As mudanças na visão do sistema de ensino são situadas num contexto de transformações do capitalismo que se tornaram mais palpáveis a partir dos anos 1980, tais como a globalização das trocas comerciais, financeirização das economias, desobrigação do Estado, privatização de empresas públicas, transformações dos serviços públicos em quase empresas em várias parte do mundo, emergência do individualismo como valor social etc. Nessa conjuntura, as teorias do capital humano ocupam uma posição central na mutação da concepção de ensino. A perspectiva teórica individualista de Gary Becker, ganhador do Nobel de Economia em 1992, concebeu o capital humano como um bem privado que proporciona um retorno ao indivíduo ao longo da vida, com vista a aumentar sua produtividade no trabalho, sua renda e suas vantagens sociais. Em função de sua posição acadêmica, Becker contribuiu para a difusão do conceito de capital humano. A OCDE também ocupou uma posição destacada na disseminação mundial desta noção, salientando que o capital humano reúne tanto as qualificações adquiridas no sistema de ensino quanto as competências individuais, tais como maneiras de ser e pensar, capacidade de relacionamentos, criatividade, aptidão para resolver problemas, aprender a reciclar-se, ou seja, o atributo de determinados comportamentos associados ao “espírito das empresas” que podem ser transpostos para o mercado de trabalho. Dessa forma, a noção de capital humano, além de assimilar a educação como um bem privado, contribui também para a formação de uma sociedade constituída por indivíduos que têm como meta de vida maximizar seus interesses particulares.

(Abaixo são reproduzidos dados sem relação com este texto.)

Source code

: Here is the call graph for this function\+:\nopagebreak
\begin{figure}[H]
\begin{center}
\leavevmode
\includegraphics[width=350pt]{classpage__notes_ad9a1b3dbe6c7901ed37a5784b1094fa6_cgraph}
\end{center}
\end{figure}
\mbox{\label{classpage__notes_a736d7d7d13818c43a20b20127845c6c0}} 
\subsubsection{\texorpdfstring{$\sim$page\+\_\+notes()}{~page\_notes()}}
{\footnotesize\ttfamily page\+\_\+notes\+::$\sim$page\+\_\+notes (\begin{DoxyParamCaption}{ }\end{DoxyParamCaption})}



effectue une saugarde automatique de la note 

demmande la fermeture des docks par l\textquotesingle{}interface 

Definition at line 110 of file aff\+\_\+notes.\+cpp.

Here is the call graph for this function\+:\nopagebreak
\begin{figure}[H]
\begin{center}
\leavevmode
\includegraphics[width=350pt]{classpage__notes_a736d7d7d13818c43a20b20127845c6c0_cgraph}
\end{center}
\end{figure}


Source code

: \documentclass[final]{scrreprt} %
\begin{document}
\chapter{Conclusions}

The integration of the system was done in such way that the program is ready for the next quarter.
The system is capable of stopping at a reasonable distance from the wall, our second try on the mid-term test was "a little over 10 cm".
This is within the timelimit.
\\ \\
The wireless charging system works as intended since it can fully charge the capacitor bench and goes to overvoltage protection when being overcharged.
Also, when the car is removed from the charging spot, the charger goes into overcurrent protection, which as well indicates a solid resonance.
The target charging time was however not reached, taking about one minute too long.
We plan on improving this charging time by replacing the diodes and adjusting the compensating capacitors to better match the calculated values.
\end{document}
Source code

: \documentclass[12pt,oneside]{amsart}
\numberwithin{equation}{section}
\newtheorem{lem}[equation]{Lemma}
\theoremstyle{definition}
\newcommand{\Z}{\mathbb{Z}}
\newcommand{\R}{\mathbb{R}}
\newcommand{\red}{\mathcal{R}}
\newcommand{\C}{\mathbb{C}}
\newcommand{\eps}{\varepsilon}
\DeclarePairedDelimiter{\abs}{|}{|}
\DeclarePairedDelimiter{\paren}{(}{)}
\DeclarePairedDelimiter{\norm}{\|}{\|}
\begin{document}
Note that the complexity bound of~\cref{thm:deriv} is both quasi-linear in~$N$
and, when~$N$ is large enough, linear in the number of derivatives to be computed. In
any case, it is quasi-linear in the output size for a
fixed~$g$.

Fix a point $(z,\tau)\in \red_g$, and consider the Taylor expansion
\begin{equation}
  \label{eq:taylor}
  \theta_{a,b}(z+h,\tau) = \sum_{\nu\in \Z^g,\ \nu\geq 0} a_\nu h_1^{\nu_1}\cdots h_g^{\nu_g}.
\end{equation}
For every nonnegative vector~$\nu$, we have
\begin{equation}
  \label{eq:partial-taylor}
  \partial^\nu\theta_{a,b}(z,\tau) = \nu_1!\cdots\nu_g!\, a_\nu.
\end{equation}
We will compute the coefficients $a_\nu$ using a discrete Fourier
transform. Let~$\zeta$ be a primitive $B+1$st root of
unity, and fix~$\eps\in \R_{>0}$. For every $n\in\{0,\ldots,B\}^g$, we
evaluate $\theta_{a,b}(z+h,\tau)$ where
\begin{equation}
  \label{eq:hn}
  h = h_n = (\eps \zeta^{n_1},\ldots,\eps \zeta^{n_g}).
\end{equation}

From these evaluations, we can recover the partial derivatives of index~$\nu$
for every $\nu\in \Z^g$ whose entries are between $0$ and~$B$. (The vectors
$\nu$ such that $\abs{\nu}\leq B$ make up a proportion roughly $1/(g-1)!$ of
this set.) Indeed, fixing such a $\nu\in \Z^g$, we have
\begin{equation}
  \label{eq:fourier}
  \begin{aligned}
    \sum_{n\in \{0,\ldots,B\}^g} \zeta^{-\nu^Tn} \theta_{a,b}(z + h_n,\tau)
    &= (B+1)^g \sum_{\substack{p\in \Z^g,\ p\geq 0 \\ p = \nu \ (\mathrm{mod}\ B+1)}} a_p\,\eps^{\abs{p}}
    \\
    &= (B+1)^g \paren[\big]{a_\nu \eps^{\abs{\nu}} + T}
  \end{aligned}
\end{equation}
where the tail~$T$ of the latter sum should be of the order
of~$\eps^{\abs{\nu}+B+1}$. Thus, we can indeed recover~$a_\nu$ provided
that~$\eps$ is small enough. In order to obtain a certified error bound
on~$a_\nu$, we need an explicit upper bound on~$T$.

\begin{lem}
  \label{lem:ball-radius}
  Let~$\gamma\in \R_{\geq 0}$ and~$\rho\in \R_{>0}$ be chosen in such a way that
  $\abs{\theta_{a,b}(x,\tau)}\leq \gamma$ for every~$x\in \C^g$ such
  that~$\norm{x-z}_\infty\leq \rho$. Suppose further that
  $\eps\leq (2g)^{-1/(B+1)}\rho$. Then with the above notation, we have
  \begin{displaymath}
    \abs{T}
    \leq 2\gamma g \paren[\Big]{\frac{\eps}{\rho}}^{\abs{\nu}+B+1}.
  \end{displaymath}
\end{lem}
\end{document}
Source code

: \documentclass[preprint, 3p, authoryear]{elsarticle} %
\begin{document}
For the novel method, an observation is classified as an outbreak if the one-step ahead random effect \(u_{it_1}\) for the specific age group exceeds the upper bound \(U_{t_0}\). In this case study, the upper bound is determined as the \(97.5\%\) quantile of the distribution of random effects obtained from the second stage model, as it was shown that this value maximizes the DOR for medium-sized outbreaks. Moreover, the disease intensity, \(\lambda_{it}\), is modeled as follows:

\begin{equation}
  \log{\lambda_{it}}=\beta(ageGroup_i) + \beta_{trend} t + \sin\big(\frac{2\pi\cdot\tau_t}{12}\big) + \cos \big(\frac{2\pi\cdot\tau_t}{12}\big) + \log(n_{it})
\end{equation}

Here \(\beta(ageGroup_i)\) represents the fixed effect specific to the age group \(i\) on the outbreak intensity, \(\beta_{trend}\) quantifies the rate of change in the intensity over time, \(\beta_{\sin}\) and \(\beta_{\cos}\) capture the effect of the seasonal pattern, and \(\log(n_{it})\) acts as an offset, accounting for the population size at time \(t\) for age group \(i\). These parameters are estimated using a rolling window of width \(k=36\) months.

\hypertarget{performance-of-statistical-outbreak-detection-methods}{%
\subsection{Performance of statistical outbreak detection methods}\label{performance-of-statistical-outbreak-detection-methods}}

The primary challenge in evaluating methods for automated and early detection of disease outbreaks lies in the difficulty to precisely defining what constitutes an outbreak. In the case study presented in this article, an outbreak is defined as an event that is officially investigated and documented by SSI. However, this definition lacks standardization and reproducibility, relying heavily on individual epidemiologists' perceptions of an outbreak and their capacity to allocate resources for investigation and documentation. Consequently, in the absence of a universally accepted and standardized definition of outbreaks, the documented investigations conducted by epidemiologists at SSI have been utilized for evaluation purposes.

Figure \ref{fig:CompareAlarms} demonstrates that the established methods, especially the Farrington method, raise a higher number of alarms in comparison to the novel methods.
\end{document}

O livro destaca que apesar de o discurso oficial de diversos governos enfatizar a educação como uma condição relevante no progresso econômico e social, é possível constatar a corrosão dos fundamentos e finalidades de uma instituição que até pouco tempo atrás se dedicava à transmissão da cultura e à reprodução de referenciais sociais e simbólicos da sociedade. Os objetivos “clássicos” da educação comprometidos com a emancipação política e com o desenvolvimento pessoal assumidos por instituições escolares em diversos países têm sido substituídos por uma outra concepção que privilegia a subordinação da produção do conhecimento a finalidades econômicas. Visando estreitar a relação entre universidades e empresas, a lei sobre pesquisa e inovação formulada por Claude Alegre em 1999 – ministro da Educação do governo socialista de Lionel Jospin – procurou facilitar as relações comerciais entre organismos públicos de pesquisa e empresas privadas. A lei previa também a possibilidade de pesquisadores e professores universitários criarem empresas com sócios do setor privado, sem perder a condição de funcionários públicos, ao contrário do que determinavam os dispositivos legais anteriores, que limitavam as relações entre o servidor público que deixava suas funções para fundar uma empresa. Posteriormente, esta lei foi complementada por uma série de facilidades que possibilitaram aos empresários e pesquisadores do setor privado tornarem-se professores nas universidades públicas.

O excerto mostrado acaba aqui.